= What you need to do =
Given the records below, pull every line with the word "float" into the answer.

= Provided records =
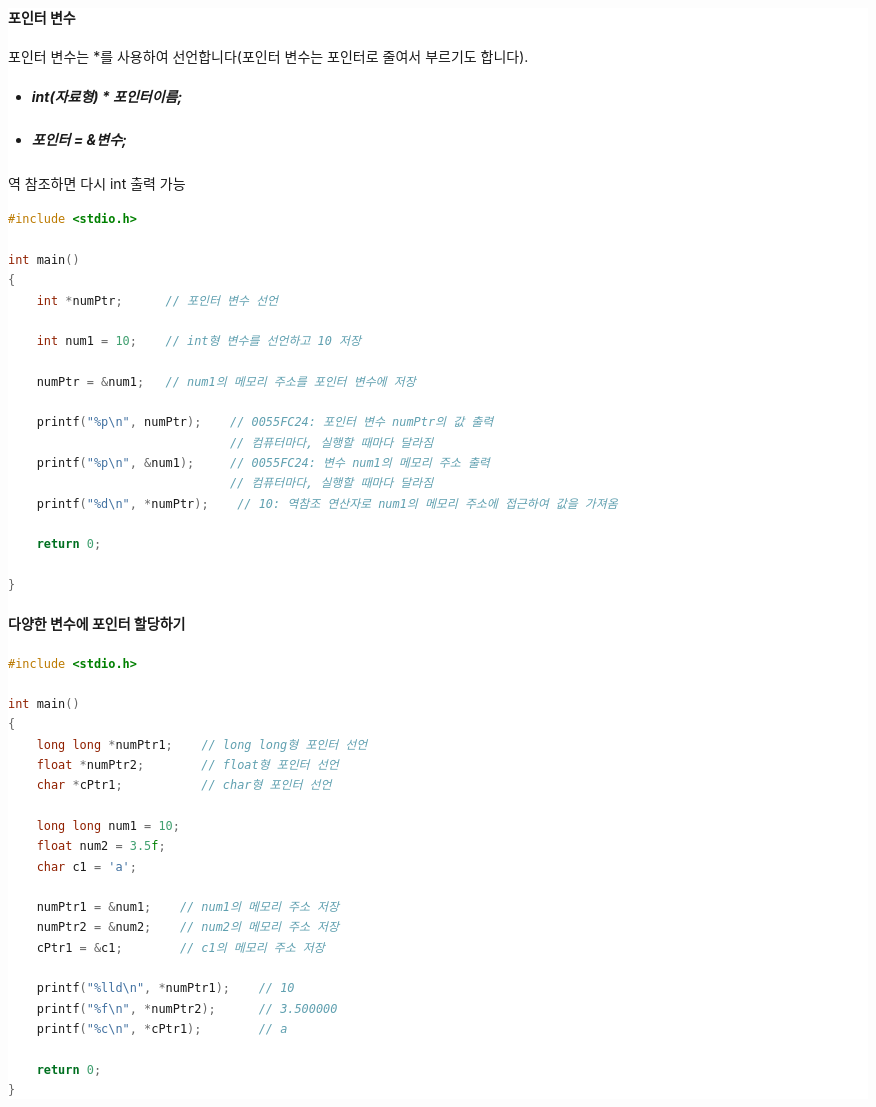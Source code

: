 

#### 포인터 변수

포인터 변수는 *를 사용하여 선언합니다(포인터 변수는 포인터로 줄여서 부르기도 합니다).

- ##### int(자료형) * 포인터이름;

- ##### 포인터 = &변수;

역 참조하면 다시 int 출력 가능

```c
#include <stdio.h>

int main()
{
    int *numPtr;      // 포인터 변수 선언
    
    int num1 = 10;    // int형 변수를 선언하고 10 저장

    numPtr = &num1;   // num1의 메모리 주소를 포인터 변수에 저장

    printf("%p\n", numPtr);    // 0055FC24: 포인터 변수 numPtr의 값 출력
                               // 컴퓨터마다, 실행할 때마다 달라짐
    printf("%p\n", &num1);     // 0055FC24: 변수 num1의 메모리 주소 출력
                               // 컴퓨터마다, 실행할 때마다 달라짐
    printf("%d\n", *numPtr);    // 10: 역참조 연산자로 num1의 메모리 주소에 접근하여 값을 가져옴

    return 0;
   
}
```



#### 다양한 변수에 포인터 할당하기

```c
#include <stdio.h>

int main()
{
    long long *numPtr1;    // long long형 포인터 선언
    float *numPtr2;        // float형 포인터 선언
    char *cPtr1;           // char형 포인터 선언

    long long num1 = 10;
    float num2 = 3.5f;
    char c1 = 'a';

    numPtr1 = &num1;    // num1의 메모리 주소 저장
    numPtr2 = &num2;    // num2의 메모리 주소 저장
    cPtr1 = &c1;        // c1의 메모리 주소 저장

    printf("%lld\n", *numPtr1);    // 10
    printf("%f\n", *numPtr2);      // 3.500000
    printf("%c\n", *cPtr1);        // a

    return 0;
}
```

= Problem solution =
    float *numPtr2;        // float형 포인터 선언
    float num2 = 3.5f;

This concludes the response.